Protobuf identifies fields by number, not by name. If field numbers shift between releases — for example because a new field was inserted in the middle of a dataclass — every existing client will silently misinterpret the wire payload.

`.fastgrpcpy.lock` is the authoritative record of every field number ever assigned.

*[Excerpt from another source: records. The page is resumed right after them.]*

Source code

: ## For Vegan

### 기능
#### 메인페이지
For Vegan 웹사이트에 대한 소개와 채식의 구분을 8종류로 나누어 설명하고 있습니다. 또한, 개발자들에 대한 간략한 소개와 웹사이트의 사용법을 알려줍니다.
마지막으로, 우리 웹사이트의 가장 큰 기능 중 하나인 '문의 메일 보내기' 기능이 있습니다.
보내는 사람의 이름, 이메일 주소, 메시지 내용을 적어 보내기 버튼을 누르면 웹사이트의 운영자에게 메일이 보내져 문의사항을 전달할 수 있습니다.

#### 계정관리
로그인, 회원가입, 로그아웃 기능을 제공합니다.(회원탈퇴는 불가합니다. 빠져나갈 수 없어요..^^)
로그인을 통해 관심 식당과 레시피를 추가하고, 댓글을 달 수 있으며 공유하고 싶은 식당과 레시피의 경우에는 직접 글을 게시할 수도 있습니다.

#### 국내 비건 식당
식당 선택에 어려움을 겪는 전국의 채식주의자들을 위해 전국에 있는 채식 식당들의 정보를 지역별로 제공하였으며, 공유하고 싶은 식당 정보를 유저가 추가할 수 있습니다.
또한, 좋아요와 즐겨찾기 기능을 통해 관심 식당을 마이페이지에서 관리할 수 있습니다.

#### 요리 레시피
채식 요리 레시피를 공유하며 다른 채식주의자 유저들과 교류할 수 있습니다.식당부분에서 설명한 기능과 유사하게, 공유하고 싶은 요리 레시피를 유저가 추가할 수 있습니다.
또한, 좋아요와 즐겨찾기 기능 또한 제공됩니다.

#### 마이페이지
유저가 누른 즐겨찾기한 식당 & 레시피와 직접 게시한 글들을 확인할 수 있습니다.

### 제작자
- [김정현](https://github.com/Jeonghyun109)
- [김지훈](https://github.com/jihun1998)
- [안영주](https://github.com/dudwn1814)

New fields receive the next available number; removed fields are tombstoned and never reused.

```toml
[User]
id = 1
name = 2

[User.removed]
legacy_email = 3   # tombstoned — number 3 is permanently retired
```

Commit `.fastgrpcpy.lock` and review changes in pull requests, the same way you would treat a lock file or a database migration history.

---

## Examples

The `examples/` directory contains progressively larger services:

| Folder | Demonstrates |
|---|---|
| `hello_world/` | Minimal async service |
| `async_basic/` | Async handler with `await asyncio.sleep` |
| `sync/` | Sync handler running on the grpc thread-pool server |
| `complex/` | Multi-file project: `main.py`, `business.py`, `models.py`, two services, nested dataclasses |
| `streaming/` | Server, client, and bidirectional streaming |
| `middleware/` | Interceptor pattern (logging example) |

```bash
fastgrpcpy dev examples/complex/main.py --port 50065

grpcurl -plaintext 127.0.0.1:50065 list
grpcurl -plaintext -d '{"user_id": 1}' \
  127.0.0.1:50065 fastgrpcpy.UserService/GetUser
```

---

## Architecture

```
src/fastgrpcpy/
├── decorators.py        # @service, @rpc, the registry
├── app.py               # App configuration, interceptor registry
├── exceptions.py        # gRPC-status-mapped exception classes
├── codegen/
│   ├── ir.py            # ProtoFile / ProtoMessage / ProtoField (dataclasses)
│   ├── inspector.py     # Python types → IR
│   ├── lock.py          # field-number stability via .fastgrpcpy.lock
│   ├── validator.py     # IR and registry sanity checks
│   ├── proto_writer.py  # IR → .proto source string
│   └── compiler.py      # invokes grpcio-tools / protoc
├── server/
│   ├── runner.py        # build pipeline + lifecycle
│   ├── wiring.py        # servicer synthesis, sync/async detection
│   ├── converter.py     # dataclass ↔ protobuf recursive conversion
│   ├── watcher.py       # watchfiles-based hot reload
│   └── reflection.py    # gRPC server reflection setup
└── cli/
    └── main.py          # Typer CLI: dev, run, proto, compile
```

The codegen layer is a sequence of pure functions over an in-memory `ProtoFile` IR. The IR itself is never persisted; only the final `.proto` and `.fastgrpcpy.lock` are.

---

## Development

```bash
pip install -e '.[dev]'
pytest                # unit + integration tests
ruff check .
mypy src
```

The test suite includes end-to-end integration tests that spin up a real gRPC server (both sync and async) and exercise it over the wire.

---

## Project status

Alpha. The core pipeline — code generation, lock-file management, sync and async server runtimes, hot reload, multi-file projects — is implemented and covered by tests. Known gaps include TLS support, OpenTelemetry tracing, and HTTP/JSON transcoding.